Macy’s Inc. (NYSE: M) will close 100 stores in early 2017. In total they probably employ something like 20,000 people. It has closed a number of stores already. The numbers at Gap Inc. (NYSE: GPS) are worse — 175 stores. The list of layoffs by traditional retailers stretches ever longer. Almost every company blames e-commerce, which indirectly means Amazon.com Inc. (NASDAQ: AMZN).
Amazon is a model of efficiency. Its revenue will be well above $100 billion this year (a small amount of which will come from cloud operation Amazon Web services) with 230,000 workers. Macy’s has 150,000 before its layoffs.

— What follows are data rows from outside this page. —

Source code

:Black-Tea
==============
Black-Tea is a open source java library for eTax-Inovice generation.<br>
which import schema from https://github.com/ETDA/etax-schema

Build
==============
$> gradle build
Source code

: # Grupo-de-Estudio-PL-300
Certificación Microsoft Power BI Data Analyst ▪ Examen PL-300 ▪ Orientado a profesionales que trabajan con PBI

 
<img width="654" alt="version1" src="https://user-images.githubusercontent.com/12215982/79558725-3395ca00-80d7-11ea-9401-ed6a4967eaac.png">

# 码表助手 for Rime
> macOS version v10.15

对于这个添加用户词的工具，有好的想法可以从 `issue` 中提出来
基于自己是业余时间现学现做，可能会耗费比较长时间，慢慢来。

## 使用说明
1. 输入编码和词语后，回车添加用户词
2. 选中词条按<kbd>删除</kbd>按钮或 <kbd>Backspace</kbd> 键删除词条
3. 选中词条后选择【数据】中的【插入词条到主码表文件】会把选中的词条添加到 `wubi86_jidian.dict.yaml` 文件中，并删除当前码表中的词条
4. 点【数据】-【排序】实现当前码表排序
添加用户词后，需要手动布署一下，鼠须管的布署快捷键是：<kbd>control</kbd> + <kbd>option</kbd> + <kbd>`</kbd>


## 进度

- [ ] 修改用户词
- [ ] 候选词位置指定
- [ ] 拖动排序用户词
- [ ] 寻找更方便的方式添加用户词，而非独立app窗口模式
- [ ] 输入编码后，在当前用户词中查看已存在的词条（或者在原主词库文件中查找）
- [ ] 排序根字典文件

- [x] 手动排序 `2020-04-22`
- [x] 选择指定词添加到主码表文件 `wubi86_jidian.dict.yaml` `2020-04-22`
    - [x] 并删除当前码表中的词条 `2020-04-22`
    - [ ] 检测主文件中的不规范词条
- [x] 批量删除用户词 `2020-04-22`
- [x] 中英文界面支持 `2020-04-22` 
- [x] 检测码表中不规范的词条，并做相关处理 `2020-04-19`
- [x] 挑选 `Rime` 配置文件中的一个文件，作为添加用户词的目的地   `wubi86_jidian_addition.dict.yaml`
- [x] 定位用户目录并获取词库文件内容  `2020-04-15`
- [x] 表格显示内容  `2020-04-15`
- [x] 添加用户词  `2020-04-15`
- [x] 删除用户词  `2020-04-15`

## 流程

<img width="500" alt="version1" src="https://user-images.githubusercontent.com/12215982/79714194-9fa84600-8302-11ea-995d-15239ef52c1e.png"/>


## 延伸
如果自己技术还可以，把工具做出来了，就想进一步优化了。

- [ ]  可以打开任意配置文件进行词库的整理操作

Macy’s will be lucky to have revenue of $25 billion in 2016. And it will be lucky to make more than a tiny amount of money.
Layoffs across the brick-and-mortar retail industry have begun but are not nearly over. E-commerce sites attached to each of these companies are modest in terms of revenue production and only a small fraction of total sales. In many cases, retailers do not even break out e-commerce sales numbers. They are too pathetic and would alarm shareholders more than they have been alarmed by store revenue.
Even giant Wal-Mart Stores Inc. (NYSE: WMT), with its outsized store system, revenue and balance sheet, has had to resort to M&A to buttress e-commerce, as it bought Jet.com for $3.3 billion. Still an immature company, Jet.com is far from proving it can help Wal-Mart in any substantial way.
Scattered across the industry, other giants are in deep trouble and will have to continue closing stores. First among these is Sears Holdings Corp. (NASDAQ: SHLD), which owns Sears and Kmart. It has closed stores already, but its revenue continues to contract. There is no chance it can continue to support its 178,000 workers. As it shutters stores, the layoffs almost certainly will be in the tens of thousands.
The critical holiday shopping season is a little more than 100 days away. In some cases the holiday season drives 100% of a retail company’s profits. Whatever happens to retailers this year, it could get worse after the first of next year.